Témoignage 2017.          Un chemin que certains font si souvent.
Témoignage 2018.



Par Odile et Luc.


Une rapide visite à Mokattam quartier des chiffonniers du Caire, Février 2016.

 

Nous avons promis de rendre visite à Christine envoyée en mission par la DCC (Délégation Catholique pour la Coopération) dans une école d’un quartier populaire du Caire.

Nous avons été reçus par la communauté de l’école « Abbassieh - Saint Vincent » et avons profité pour visiter Le Caire d’un guide cairote mari d’une institutrice de l’établissement.

Dès le début de notre séjour nous souhaitons monter dans le quartier des chiffonniers du Caire, mais aux yeux de notre guide la chose semble difficile à réaliser.
Plusieurs fois nous avons renouvelé notre demande.
A notre grande joie, cela va se réaliser.
Notre demande n’est pas du « voyeurisme », nous voulons simplement voir où a œuvré Sœur Emmanuelle une bonne partie de sa vie, parmi les plus pauvres des pauvres, tenter de comprendre, tenter d’approcher l’indicible, l’indescriptible,...









Avec 2 voitures, l’une de notre guide et l’autre d’un second guide appelé en renfort, nous entamons la montée vers le quartier des chiffonniers. L’une des voitures est hors d’âge, comme beaucoup de voiture du Caire. Mais elle roule.


En fait il ne s’agit pas d’un quartier, mais de 3 quartiers d’environ 70000 habitants chacun (Le Caire fait 7,7 Millions d’habitants):
- un quartier copte (chrétien orientaux)
- un quartier mixte (copte + musulman)
- un quartier musulman

La clé de vie.
   

Péniblement la 1ère voiture monte doucement vers le quartier où Sœur Emmanuelle a résidé.
Bien des fois nous nous demandons si elle arrivera tout là haut chez les chiffonniers.
La voiture se faufile au travers des minuscules rues, croise d’innombrables autres véhicules montants et descendants les rues étroites et plus particulièrement ces nombreux camions chargés d’immenses sacs comme nous les connaissons chez nous pour transporter le sable, les cailloux, … Mais ici pas de sable, pas de cailloux, … mais des tonnes de détritus.
Une 1ère explication pour nous : tous ces tas de détritus partout dans le Caire, sauf dans l’hyper-centre, posés un peu partout, sans ordre apparent où chaque famille vient déposer les ordures du ménage et qui grossissent à vue d’œil sont en fait régulièrement ramassés par les chiffonniers, déposés dans ces immenses sacs et ensuite chargés sur les camions jusqu’à une hauteur insoupçonnée puis remontés vers les 3 quartiers des chiffonniers.

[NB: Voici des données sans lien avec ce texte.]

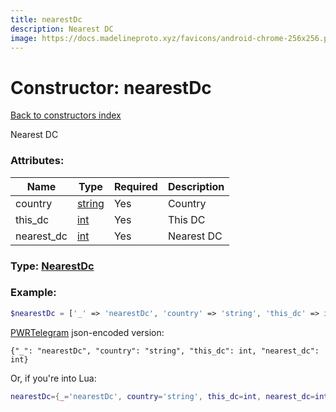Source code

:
 ```yaml
---
title: nearestDc
description: Nearest DC
image: https://docs.madelineproto.xyz/favicons/android-chrome-256x256.png
---
```

# Constructor: nearestDc  
[Back to constructors index](index.md)



Nearest DC

### Attributes:

| Name     |    Type       | Required | Description |
|----------|---------------|----------|-------------|
|country|[string](../types/string.md) | Yes|Country|
|this\_dc|[int](../types/int.md) | Yes|This DC|
|nearest\_dc|[int](../types/int.md) | Yes|Nearest DC|



### Type: [NearestDc](../types/NearestDc.md)


### Example:

```php
$nearestDc = ['_' => 'nearestDc', 'country' => 'string', 'this_dc' => int, 'nearest_dc' => int];
```  

[PWRTelegram](https://pwrtelegram.xyz) json-encoded version:

```
{"_": "nearestDc", "country": "string", "this_dc": int, "nearest_dc": int}
```


Or, if you're into Lua:

```lua
nearestDc={_='nearestDc', country='string', this_dc=int, nearest_dc=int}

```



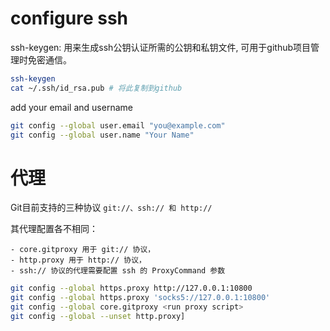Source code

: # configure ssh

ssh-keygen: 用来生成ssh公钥认证所需的公钥和私钥文件, 可用于github项目管理时免密通信。

```bash
ssh-keygen
cat ~/.ssh/id_rsa.pub # 将此复制到github
```

add your email and username


```bash
git config --global user.email "you@example.com"
git config --global user.name "Your Name"
```

# 代理

Git目前支持的三种协议 `git://、ssh:// 和 http://`

其代理配置各不相同：

    - core.gitproxy 用于 git:// 协议，
    - http.proxy 用于 http:// 协议，
    - ssh:// 协议的代理需要配置 ssh 的 ProxyCommand 参数

```bash
git config --global https.proxy http://127.0.0.1:10800
git config --global https.proxy 'socks5://127.0.0.1:10800'
git config --global core.gitproxy <run proxy script>
git config --global --unset http.proxy]
```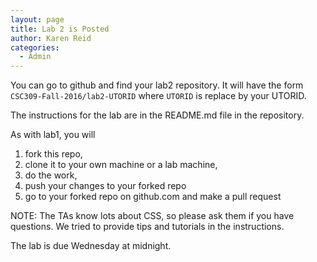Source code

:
 ```yaml
---
layout: page
title: Lab 2 is Posted
author: Karen Reid
categories:
  - Admin
---
```

You can go to github and find your lab2 repository. It will have the form 
 `CSC309-Fall-2016/lab2-UTORID` where `UTORID` is replace by your UTORID.
 
The instructions for the lab are in the README.md file in the repository.
 
As with lab1, you will 

  1. fork this repo,
  1. clone it to your own machine or a lab machine,
  1. do the work,
  1. push your changes to your forked repo
  1. go to your forked repo on github.com and make a pull request
 
NOTE:  The TAs know lots about CSS, so please ask them if you have questions.  We tried to provide tips and tutorials in the instructions.
 
The lab is due Wednesday at midnight.
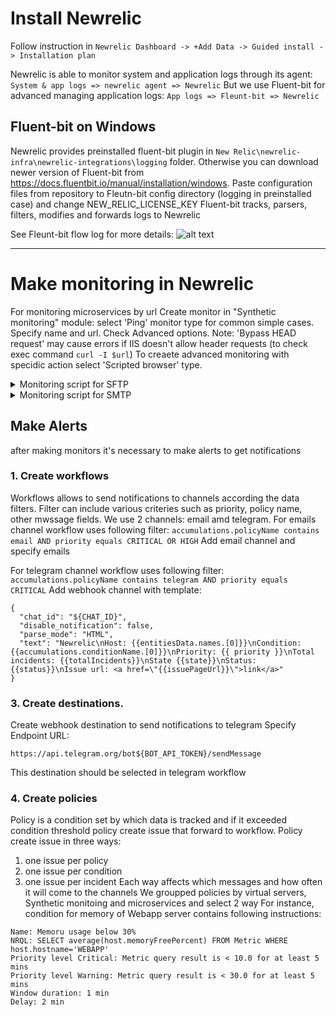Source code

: # Install Newrelic

Follow instruction in 
`Newrelic Dashboard -> +Add Data -> Guided install -> Installation plan`

Newrelic is able to monitor system and application logs through its agent:
`System & app logs => newrelic agent => Newrelic`
But we use Fluent-bit for advanced managing application logs:
`App logs => Fleunt-bit => Newrelic`

## Fluent-bit on Windows
Newrelic provides preinstalled fluent-bit plugin in `New Relic\newrelic-infra\newrelic-integrations\logging` folder. 
Otherwise you can download newer version of Fluent-bit from https://docs.fluentbit.io/manual/installation/windows. 
Paste configuration files from repository to Fleutn-bit config directory (logging in preinstalled case) and change NEW_RELIC_LICENSE_KEY
Fluent-bit tracks, parsers, filters, modifies and forwards logs to Newrelic

See Fleunt-bit flow log for more details:
![alt text](https://github.com/Maksim-ops/fluent-bit-docker-log-newrelic/blob/newrelic-for-windows/Fluent-bit-Flow-Windows-logs.jpg?raw=true)

-----------------------------------------------------------------------------------

# Make monitoring in Newrelic


For monitoring microservices by url Create monitor in "Synthetic monitoring" module: select 'Ping' monitor type for common simple cases.
Specify name and url. Check Advanced options. Note: 'Bypass HEAD request' may cause errors if IIS doesn't allow header requests (to check exec command `curl -I $url`)
To creaete advanced monitoring with specidic action select 'Scripted browser' type. 


<details>
  <summary>Monitoring script for SFTP</summary>

  ```
// https://discuss.newrelic.com/t/proactively-monitor-non-http-connections-with-new-relic-synthetics/118646
// https://discuss.newrelic.com/t/relic-solution-ftp-sftp-ldap-tcp-and-smtp-examples/118661
// https://www.npmjs.com/package/ssh2-sftp-client
const Client = require('ssh2-sftp-client');
const config = {
  host: $secure.SFTP_HOST,
  port: $secure.SFTP_PORT,
  username: 'vs',
  strictVendor: false,
  privateKey: '-----BEGIN OPENSSH PRIVATE KEY-----\n<private key>\n-----END OPENSSH PRIVATE KEY-----',
  algorithms: { serverHostKey: [ 'ssh-ed25519' ] },
  //debug: msg => { console.error(msg); },
  remotePath: '/vs'
}
const sftp = new Client();
sftp.connect(config)
// uncomment to check listing 
/*.then(() => { return sftp.list(config.remotePath); })
.then(data => { console.log(data); })*/
.then(function (){ return sftp.end(); })
.catch(function(err) { throw err; })
  ```
</details>


<details>
  <summary>Monitoring script for SMTP</summary>

  ```
// https://discuss.newrelic.com/t/proactively-monitor-non-http-connections-with-new-relic-synthetics/118646
// https://discuss.newrelic.com/t/relic-solution-ftp-sftp-ldap-tcp-and-smtp-examples/118661
var assert = require('assert');
var nodemailer = require('nodemailer');

let transporter = nodemailer.createTransport({
    host: $secure.SMTPQBSERVER,
    port: 587,
    auth: {
        user: $secure.NOREPLYMAIL,
        pass: $secure.NOREPLYMAILPASSWORD
   }
});

var message = {
    from: $secure.NOREPLYMAIL,
    to: $secure.QBMAIL,
    subject: 'Test message from New Relic Synthetic monitor',
    text: 'Testing the nodemailer package.',
}

transporter.sendMail(message, function(err, info, response){
    assert.ok(!err, "Error sending email: "+err)
})
  ```
</details>


## Make Alerts

after making monitors it's necessary to make alerts to get notifications

### 1. Create workflows

Workflows allows to send notifications to channels according the data filters.
Filter can include various criteries such as priority, policy name, other mwssage fields.
We use 2 channels: email amd telegram.
For emails channel workflow uses following filter:
`accumulations.policyName contains email AND priority equals CRITICAL OR HIGH`
Add email channel and specify emails

For telegram channel workflow uses following filter:
`accumulations.policyName contains telegram AND priority equals CRITICAL`
Add webhook channel with template:
```
{
  "chat_id": "${CHAT_ID}",
  "disable_notification": false,
  "parse_mode": "HTML",
  "text": "Newrelic\nHost: {{entitiesData.names.[0]}}\nCondition: {{accumulations.conditionName.[0]}}\nPriority: {{ priority }}\nTotal incidents: {{totalIncidents}}\nState {{state}}\nStatus: {{status}}\nIssue url: <a href=\"{{issuePageUrl}}\">link</a>"
}
```

### 3. Create destinations.

Create webhook destination to send notifications to telegram
Specify Endpoint URL:
```
https://api.telegram.org/bot${BOT_API_TOKEN}/sendMessage
```
This destination should be selected in telegram workflow

### 4. Create policies

Policy is a condition set by which data is tracked and if it exceeded condition threshold policy create issue that forward to workflow.
Policy create issue in three ways: 
1) one issue per policy
2) one issue per condition
3) one issue per incident
Each way affects which messages and how often it will come to the channels
We groupped policies by virtual servers, Synthetic monitoing and microservices and select 2 way
For instance, condition for memory of  Webapp server contains following instructions:
```
Name: Memoru usage below 30%
NRQL: SELECT average(host.memoryFreePercent) FROM Metric WHERE host.hostname='WEBAPP'
Priority level Critical: Metric query result is < 10.0 for at least 5 mins
Priority level Warning: Metric query result is < 30.0 for at least 5 mins
Window duration: 1 min
Delay: 2 min
```

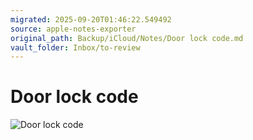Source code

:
 ```yaml
---
migrated: 2025-09-20T01:46:22.549492
source: apple-notes-exporter
original_path: Backup/iCloud/Notes/Door lock code.md
vault_folder: Inbox/to-review
---
```

# Door lock code

![Door lock code](images/Door%20lock%20code.jpeg)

Les voitures continuent de grimper, ça y est nous y sommes et voyons le travail quotidien des femmes et enfants qui dans des pièces ouvertes vers l’extérieur au rez-de-chaussée trient à la main avec minutie tous ces détritus.
Chaque chose est récupérée, mise de côté avec celles de même type pour finir à leur tour dans d’autres grands sacs. Le tri effectué, les camions sont à nouveau chargés, mais cette fois ci avec tous les éléments triés en vue du recyclage, ailleurs sur Le Caire ou au-delà, nous ne savons pas.
Les camions qui redescendent croisent ceux qui montent et lorsque la rue est vraiment trop étroite, il faut d'innombrables manœuvres pour permettre leur passage ainsi que celui des véhicules légers.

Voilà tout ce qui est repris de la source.